In October 2017, the BSA upheld a complaint from Trident Systems Ltd about an Insight documentary broadcast by RNZ on 12 and 13 March 2017, which explored illegal fish dumping and camera monitoring in the commercial fishing industry. The segment included comments from Greenpeace NZ’s Dr Russel Norman, who alleged that Trident’s monitoring had failed to detect illegal behaviour that another company identified, and implied this influenced a government contract decision. The BSA found that RNZ failed to give Trident a reasonable opportunity to respond, breaching the fairness standard. However, the complaint was not upheld under the accuracy or balance standards. RNZ was ordered to broadcast a statement both on-air and online, and to pay $2,000 in legal costs to the complainant.

In September 2020, the BSA upheld a complaint from activist Lisa Prager about a Checkpoint report on 25 February 2020 summarising her submission at a Waitematā Local Board meeting. The report inaccurately stated that she "regretted" claiming mana whenua status during a campaign to protect trees on Ōwairaka/Mount Albert. The BSA found this misrepresented her actual statement and, combined with a board member's suggestion that her comments were "a bit racist", created an unfair and damaging portrayal. The complaint was upheld under the accuracy and fairness standards, and RNZ was ordered to pay $1,818 in legal costs to the complainant.

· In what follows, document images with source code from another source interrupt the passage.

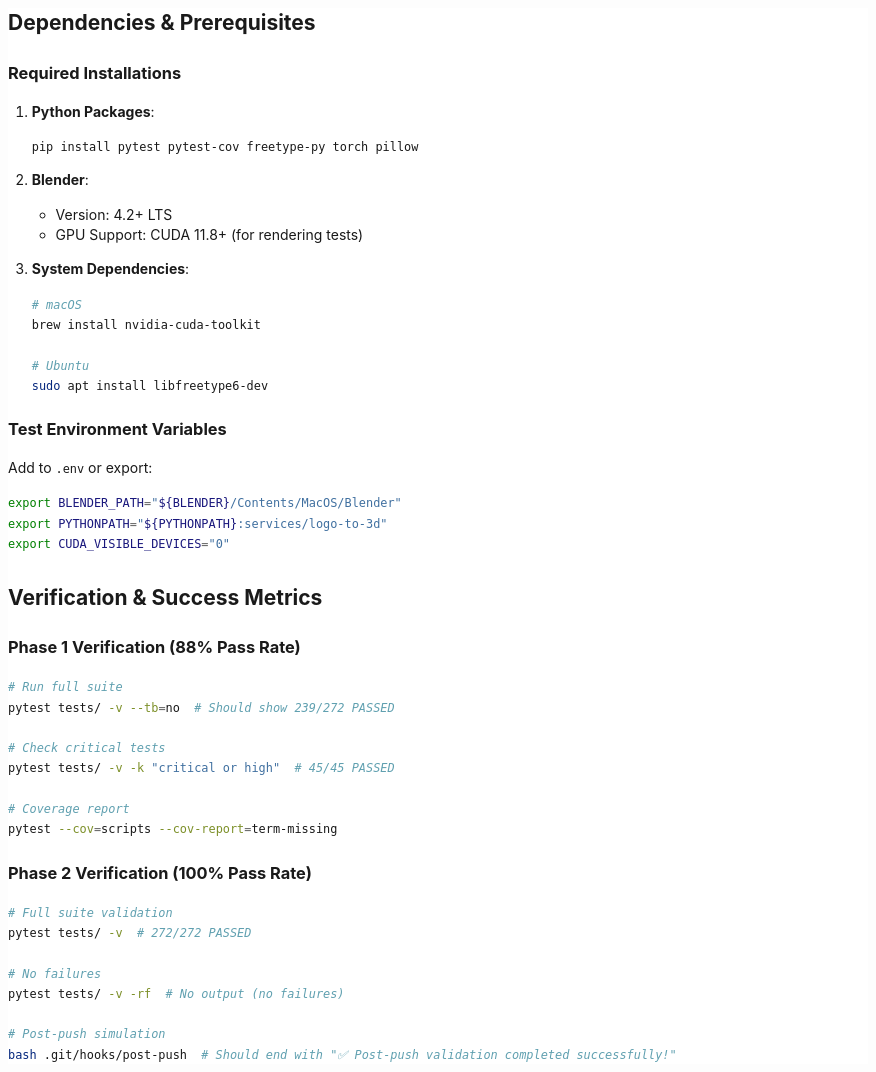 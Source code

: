 ## Dependencies & Prerequisites

### Required Installations
1. **Python Packages**:
   ```bash
   pip install pytest pytest-cov freetype-py torch pillow
   ```

2. **Blender**:
   - Version: 4.2+ LTS
   - GPU Support: CUDA 11.8+ (for rendering tests)

3. **System Dependencies**:
   ```bash
   # macOS
   brew install nvidia-cuda-toolkit
   
   # Ubuntu
   sudo apt install libfreetype6-dev
   ```

### Test Environment Variables
Add to `.env` or export:
```bash
export BLENDER_PATH="${BLENDER}/Contents/MacOS/Blender"
export PYTHONPATH="${PYTHONPATH}:services/logo-to-3d"
export CUDA_VISIBLE_DEVICES="0"
```

## Verification & Success Metrics

### Phase 1 Verification (88% Pass Rate)
```bash
# Run full suite
pytest tests/ -v --tb=no  # Should show 239/272 PASSED

# Check critical tests
pytest tests/ -v -k "critical or high"  # 45/45 PASSED

# Coverage report
pytest --cov=scripts --cov-report=term-missing
```

### Phase 2 Verification (100% Pass Rate)
```bash
# Full suite validation
pytest tests/ -v  # 272/272 PASSED

# No failures
pytest tests/ -v -rf  # No output (no failures)

# Post-push simulation
bash .git/hooks/post-push  # Should end with "✅ Post-push validation completed successfully!"
```
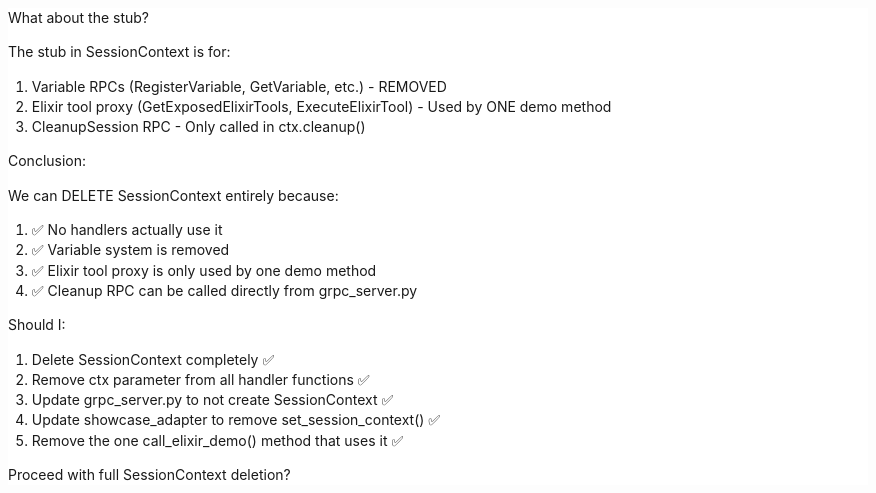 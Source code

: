   What about the stub?

  The stub in SessionContext is for:
  1. Variable RPCs (RegisterVariable, GetVariable, etc.) - REMOVED
  2. Elixir tool proxy (GetExposedElixirTools, ExecuteElixirTool) - Used by ONE demo method
  3. CleanupSession RPC - Only called in ctx.cleanup()

  Conclusion:

  We can DELETE SessionContext entirely because:

  1. ✅ No handlers actually use it
  2. ✅ Variable system is removed
  3. ✅ Elixir tool proxy is only used by one demo method
  4. ✅ Cleanup RPC can be called directly from grpc_server.py

  Should I:
  1. Delete SessionContext completely ✅
  2. Remove ctx parameter from all handler functions ✅
  3. Update grpc_server.py to not create SessionContext ✅
  4. Update showcase_adapter to remove set_session_context() ✅
  5. Remove the one call_elixir_demo() method that uses it ✅

  Proceed with full SessionContext deletion?
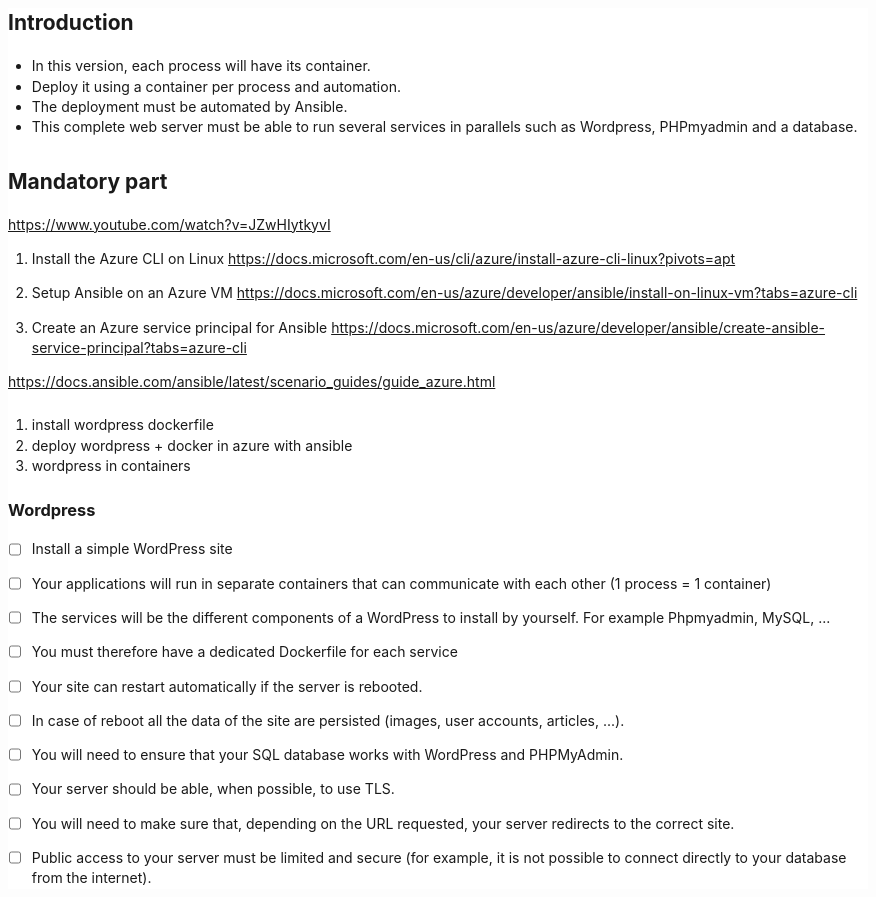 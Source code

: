 

### ######################################################################################



## Introduction
- In this version, each process will have its container. 
- Deploy it using a container per process and automation.
- The deployment must be automated by Ansible.
- This complete web server must be able to run several services in parallels such as Wordpress, PHPmyadmin and a database.

## Mandatory part
https://www.youtube.com/watch?v=JZwHIytkyvI

1. Install the Azure CLI on Linux
https://docs.microsoft.com/en-us/cli/azure/install-azure-cli-linux?pivots=apt

2. Setup Ansible on an Azure VM
https://docs.microsoft.com/en-us/azure/developer/ansible/install-on-linux-vm?tabs=azure-cli

3. Create an Azure service principal for Ansible
https://docs.microsoft.com/en-us/azure/developer/ansible/create-ansible-service-principal?tabs=azure-cli

https://docs.ansible.com/ansible/latest/scenario_guides/guide_azure.html

### ######################################################################################

1. install wordpress dockerfile
2. deploy wordpress + docker in azure with ansible 
3. wordpress in containers

### ######################################################################################

### Wordpress
- [ ] Install a simple WordPress site

- [ ] Your applications will run in separate containers that can communicate with each other (1 process = 1 container)
- [ ] The services will be the different components of a WordPress to install by yourself. For example Phpmyadmin, MySQL, ...
- [ ] You must therefore have a dedicated Dockerfile for each service

- [ ] Your site can restart automatically if the server is rebooted.
- [ ] In case of reboot all the data of the site are persisted (images, user accounts, articles, ...).
- [ ] You will need to ensure that your SQL database works with WordPress and PHPMyAdmin.
- [ ] Your server should be able, when possible, to use TLS.
- [ ] You will need to make sure that, depending on the URL requested, your server redirects to the correct site.
- [ ] Public access to your server must be limited and secure (for example, it is not possible to connect directly to your database from the internet).
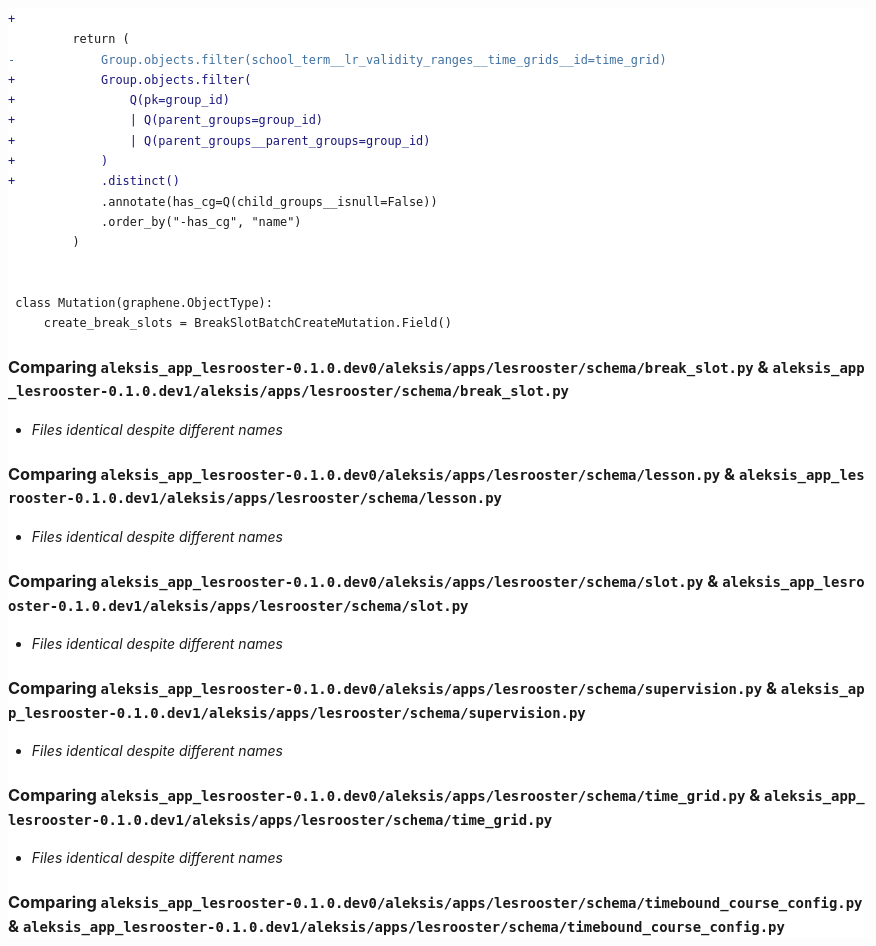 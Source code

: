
 ```diff
+
         return (
-            Group.objects.filter(school_term__lr_validity_ranges__time_grids__id=time_grid)
+            Group.objects.filter(
+                Q(pk=group_id)
+                | Q(parent_groups=group_id)
+                | Q(parent_groups__parent_groups=group_id)
+            )
+            .distinct()
             .annotate(has_cg=Q(child_groups__isnull=False))
             .order_by("-has_cg", "name")
         )
 
 
 class Mutation(graphene.ObjectType):
     create_break_slots = BreakSlotBatchCreateMutation.Field()
```

### Comparing `aleksis_app_lesrooster-0.1.0.dev0/aleksis/apps/lesrooster/schema/break_slot.py` & `aleksis_app_lesrooster-0.1.0.dev1/aleksis/apps/lesrooster/schema/break_slot.py`

 * *Files identical despite different names*

### Comparing `aleksis_app_lesrooster-0.1.0.dev0/aleksis/apps/lesrooster/schema/lesson.py` & `aleksis_app_lesrooster-0.1.0.dev1/aleksis/apps/lesrooster/schema/lesson.py`

 * *Files identical despite different names*

### Comparing `aleksis_app_lesrooster-0.1.0.dev0/aleksis/apps/lesrooster/schema/slot.py` & `aleksis_app_lesrooster-0.1.0.dev1/aleksis/apps/lesrooster/schema/slot.py`

 * *Files identical despite different names*

### Comparing `aleksis_app_lesrooster-0.1.0.dev0/aleksis/apps/lesrooster/schema/supervision.py` & `aleksis_app_lesrooster-0.1.0.dev1/aleksis/apps/lesrooster/schema/supervision.py`

 * *Files identical despite different names*

### Comparing `aleksis_app_lesrooster-0.1.0.dev0/aleksis/apps/lesrooster/schema/time_grid.py` & `aleksis_app_lesrooster-0.1.0.dev1/aleksis/apps/lesrooster/schema/time_grid.py`

 * *Files identical despite different names*

### Comparing `aleksis_app_lesrooster-0.1.0.dev0/aleksis/apps/lesrooster/schema/timebound_course_config.py` & `aleksis_app_lesrooster-0.1.0.dev1/aleksis/apps/lesrooster/schema/timebound_course_config.py`

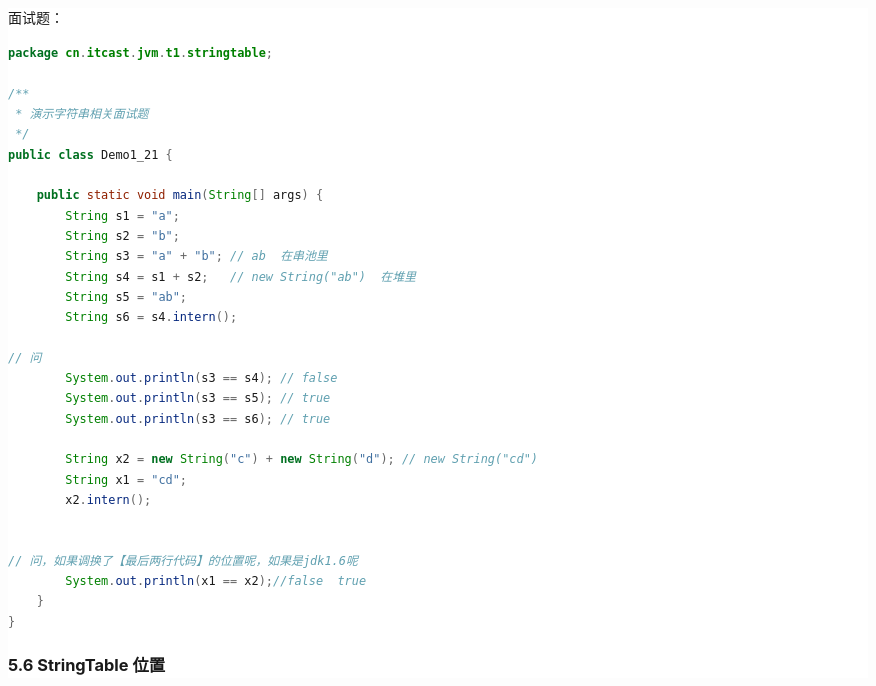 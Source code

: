 面试题：

```java
package cn.itcast.jvm.t1.stringtable;

/**
 * 演示字符串相关面试题
 */
public class Demo1_21 {

    public static void main(String[] args) {
        String s1 = "a";
        String s2 = "b";
        String s3 = "a" + "b"; // ab  在串池里
        String s4 = s1 + s2;   // new String("ab")  在堆里
        String s5 = "ab";
        String s6 = s4.intern();

// 问
        System.out.println(s3 == s4); // false
        System.out.println(s3 == s5); // true
        System.out.println(s3 == s6); // true

        String x2 = new String("c") + new String("d"); // new String("cd")
        String x1 = "cd";
        x2.intern();


// 问，如果调换了【最后两行代码】的位置呢，如果是jdk1.6呢
        System.out.println(x1 == x2);//false  true
    }
}
```

### 5.6 StringTable 位置
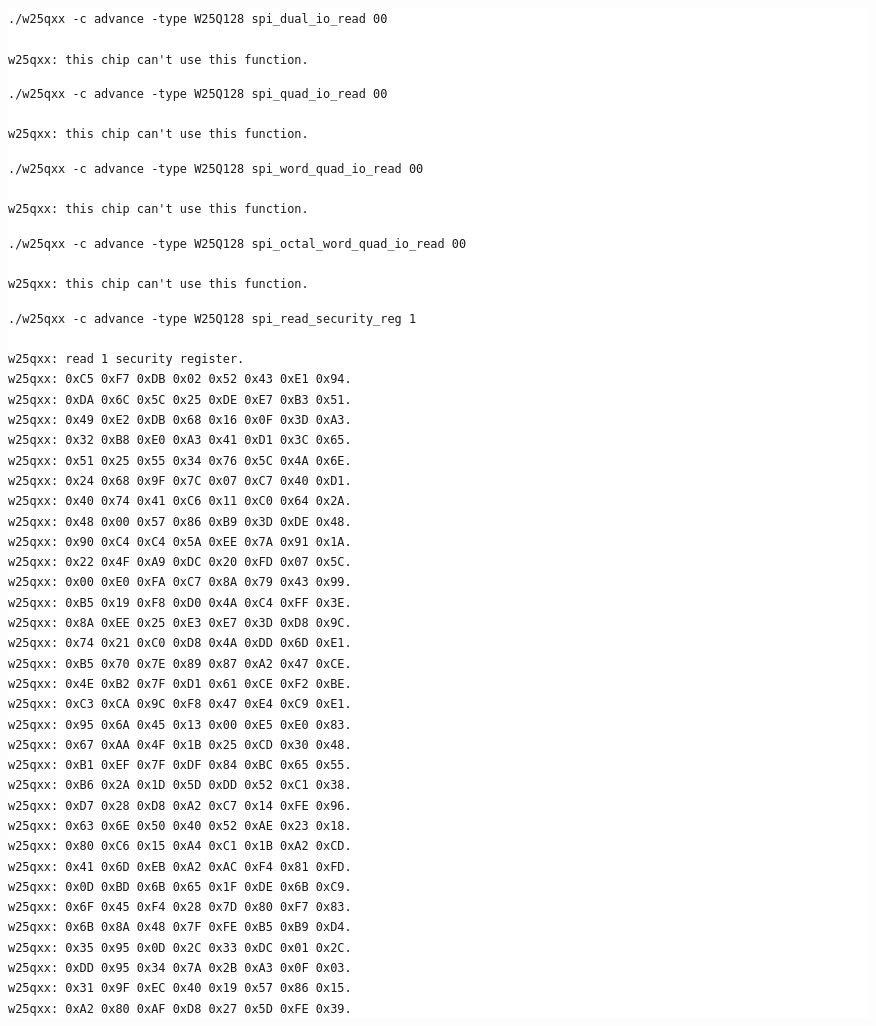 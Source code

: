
 ```shell
./w25qxx -c advance -type W25Q128 spi_dual_io_read 00

w25qxx: this chip can't use this function.
```

```shell
./w25qxx -c advance -type W25Q128 spi_quad_io_read 00

w25qxx: this chip can't use this function.
```

```shell
./w25qxx -c advance -type W25Q128 spi_word_quad_io_read 00

w25qxx: this chip can't use this function.
```

```shell
./w25qxx -c advance -type W25Q128 spi_octal_word_quad_io_read 00

w25qxx: this chip can't use this function.
```

```shell
./w25qxx -c advance -type W25Q128 spi_read_security_reg 1

w25qxx: read 1 security register.
w25qxx: 0xC5 0xF7 0xDB 0x02 0x52 0x43 0xE1 0x94.
w25qxx: 0xDA 0x6C 0x5C 0x25 0xDE 0xE7 0xB3 0x51.
w25qxx: 0x49 0xE2 0xDB 0x68 0x16 0x0F 0x3D 0xA3.
w25qxx: 0x32 0xB8 0xE0 0xA3 0x41 0xD1 0x3C 0x65.
w25qxx: 0x51 0x25 0x55 0x34 0x76 0x5C 0x4A 0x6E.
w25qxx: 0x24 0x68 0x9F 0x7C 0x07 0xC7 0x40 0xD1.
w25qxx: 0x40 0x74 0x41 0xC6 0x11 0xC0 0x64 0x2A.
w25qxx: 0x48 0x00 0x57 0x86 0xB9 0x3D 0xDE 0x48.
w25qxx: 0x90 0xC4 0xC4 0x5A 0xEE 0x7A 0x91 0x1A.
w25qxx: 0x22 0x4F 0xA9 0xDC 0x20 0xFD 0x07 0x5C.
w25qxx: 0x00 0xE0 0xFA 0xC7 0x8A 0x79 0x43 0x99.
w25qxx: 0xB5 0x19 0xF8 0xD0 0x4A 0xC4 0xFF 0x3E.
w25qxx: 0x8A 0xEE 0x25 0xE3 0xE7 0x3D 0xD8 0x9C.
w25qxx: 0x74 0x21 0xC0 0xD8 0x4A 0xDD 0x6D 0xE1.
w25qxx: 0xB5 0x70 0x7E 0x89 0x87 0xA2 0x47 0xCE.
w25qxx: 0x4E 0xB2 0x7F 0xD1 0x61 0xCE 0xF2 0xBE.
w25qxx: 0xC3 0xCA 0x9C 0xF8 0x47 0xE4 0xC9 0xE1.
w25qxx: 0x95 0x6A 0x45 0x13 0x00 0xE5 0xE0 0x83.
w25qxx: 0x67 0xAA 0x4F 0x1B 0x25 0xCD 0x30 0x48.
w25qxx: 0xB1 0xEF 0x7F 0xDF 0x84 0xBC 0x65 0x55.
w25qxx: 0xB6 0x2A 0x1D 0x5D 0xDD 0x52 0xC1 0x38.
w25qxx: 0xD7 0x28 0xD8 0xA2 0xC7 0x14 0xFE 0x96.
w25qxx: 0x63 0x6E 0x50 0x40 0x52 0xAE 0x23 0x18.
w25qxx: 0x80 0xC6 0x15 0xA4 0xC1 0x1B 0xA2 0xCD.
w25qxx: 0x41 0x6D 0xEB 0xA2 0xAC 0xF4 0x81 0xFD.
w25qxx: 0x0D 0xBD 0x6B 0x65 0x1F 0xDE 0x6B 0xC9.
w25qxx: 0x6F 0x45 0xF4 0x28 0x7D 0x80 0xF7 0x83.
w25qxx: 0x6B 0x8A 0x48 0x7F 0xFE 0xB5 0xB9 0xD4.
w25qxx: 0x35 0x95 0x0D 0x2C 0x33 0xDC 0x01 0x2C.
w25qxx: 0xDD 0x95 0x34 0x7A 0x2B 0xA3 0x0F 0x03.
w25qxx: 0x31 0x9F 0xEC 0x40 0x19 0x57 0x86 0x15.
w25qxx: 0xA2 0x80 0xAF 0xD8 0x27 0x5D 0xFE 0x39.
```
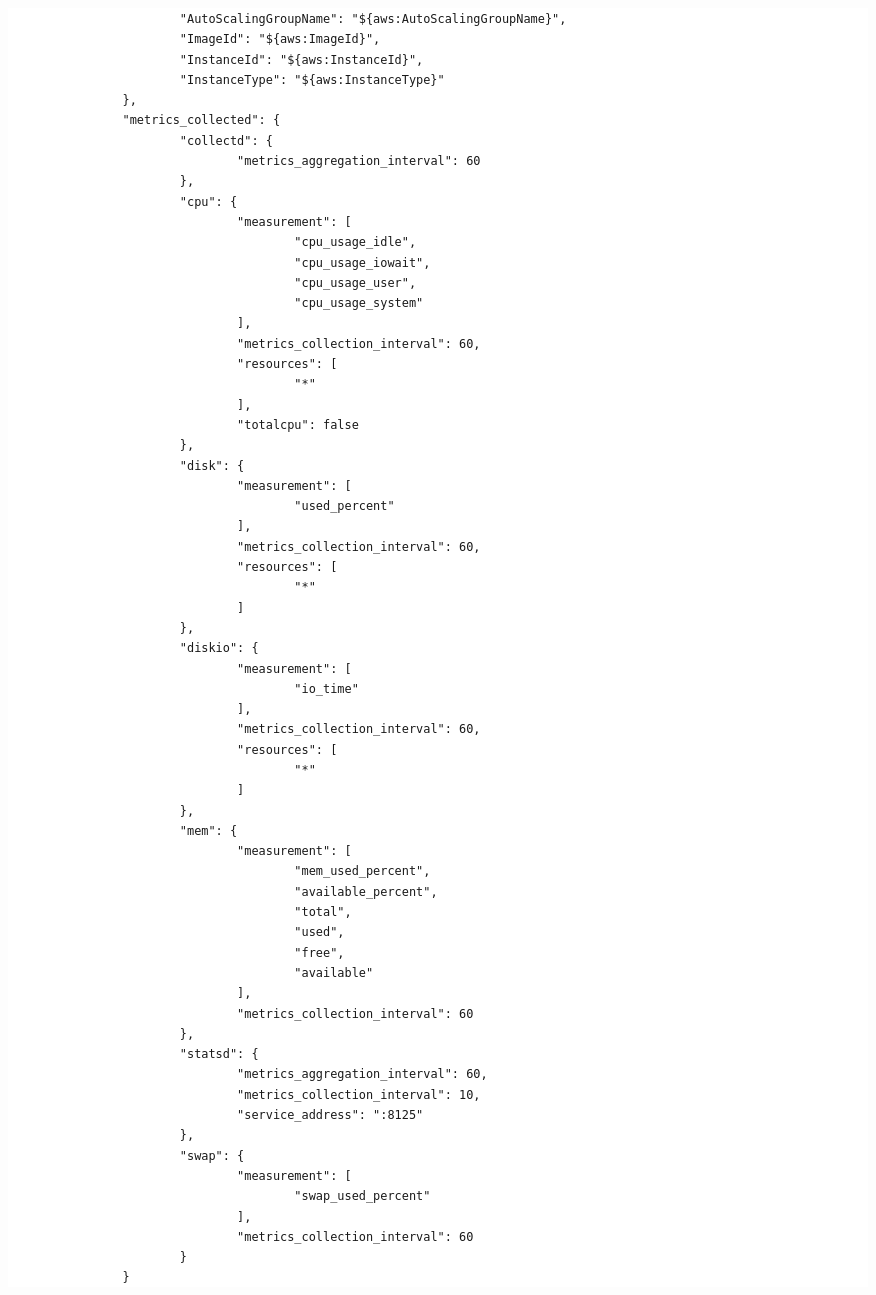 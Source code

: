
 ```
                        "AutoScalingGroupName": "${aws:AutoScalingGroupName}",
                        "ImageId": "${aws:ImageId}",
                        "InstanceId": "${aws:InstanceId}",
                        "InstanceType": "${aws:InstanceType}"
                },
                "metrics_collected": {
                        "collectd": {
                                "metrics_aggregation_interval": 60
                        },
                        "cpu": {
                                "measurement": [
                                        "cpu_usage_idle",
                                        "cpu_usage_iowait",
                                        "cpu_usage_user",
                                        "cpu_usage_system"
                                ],
                                "metrics_collection_interval": 60,
                                "resources": [
                                        "*"
                                ],
                                "totalcpu": false
                        },
                        "disk": {
                                "measurement": [
                                        "used_percent"
                                ],
                                "metrics_collection_interval": 60,
                                "resources": [
                                        "*"
                                ]
                        },
                        "diskio": {
                                "measurement": [
                                        "io_time"
                                ],
                                "metrics_collection_interval": 60,
                                "resources": [
                                        "*"
                                ]
                        },
                        "mem": {
                                "measurement": [
                                        "mem_used_percent",
                                        "available_percent",
                                        "total",
                                        "used",
                                        "free",
                                        "available"
                                ],
                                "metrics_collection_interval": 60
                        },
                        "statsd": {
                                "metrics_aggregation_interval": 60,
                                "metrics_collection_interval": 10,
                                "service_address": ":8125"
                        },
                        "swap": {
                                "measurement": [
                                        "swap_used_percent"
                                ],
                                "metrics_collection_interval": 60
                        }
                }
```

In May 2023, the BSA upheld a complaint about news bulletins broadcast on 19 and 20 April 2022, which reported on the Government’s apparent delay in ending the COVID-19 managed isolation and quarantine (MIQ) system. The BSA found the items breached the accuracy standard by creating the misleading impression that public health advice from November 2021 had called for MIQ to end immediately, when in fact it recommended a carefully managed transition. The BSA found that while the balance standard was not breached—due to further reporting on 20 April which conveyed the Government’s perspective—RNZ was required to issue a broadcast statement.

=== 2025 Sutherland report ===
In mid-August 2025, former RNZ news chief Richard Sutherland released his review into RNZ National's performance and audience engagement. Sutherland interviewed 50 RNZ staff during his review, which concluded that the news broadcaster suffered from a lack of audience clarity, internal cohesion, urgency, blame shifting, low ambition and a perception that radio broadcasting was in decline. RNZ's total radio audience had dropped from a peak of 703,048 per week in the second half of 2020 to 467,700 per week in May 2025. RNZ National, which had once dominated the radio market based on cumulative audience, had fallen eighth place behind commercial news broadcaster Newstalk ZB, music stations The Breeze, More FM, ZM, The Edge, The Rock and Mai FM. Sutherland's review proposed several corrective measures to reverse RNZ National's audience decline including replacing presenters and on-air voices who did not align with its target audience, relocating its flagship current affairs program Morning Report from Wellington to Auckland, focusing on its 50–69 age target audience, and creating a new chief audio officer position. In response, RNZ's chief executive Paul Thompson confirmed plans to relocate Morning Report to TVNZ's central Auckland studios, creating a new chief audio officer to boost its audience and focusing on the 50–69 age bracket. Thompson said that the station aimed to grow its audience to 500,000 by November 2026 and 520,000 by November 2027.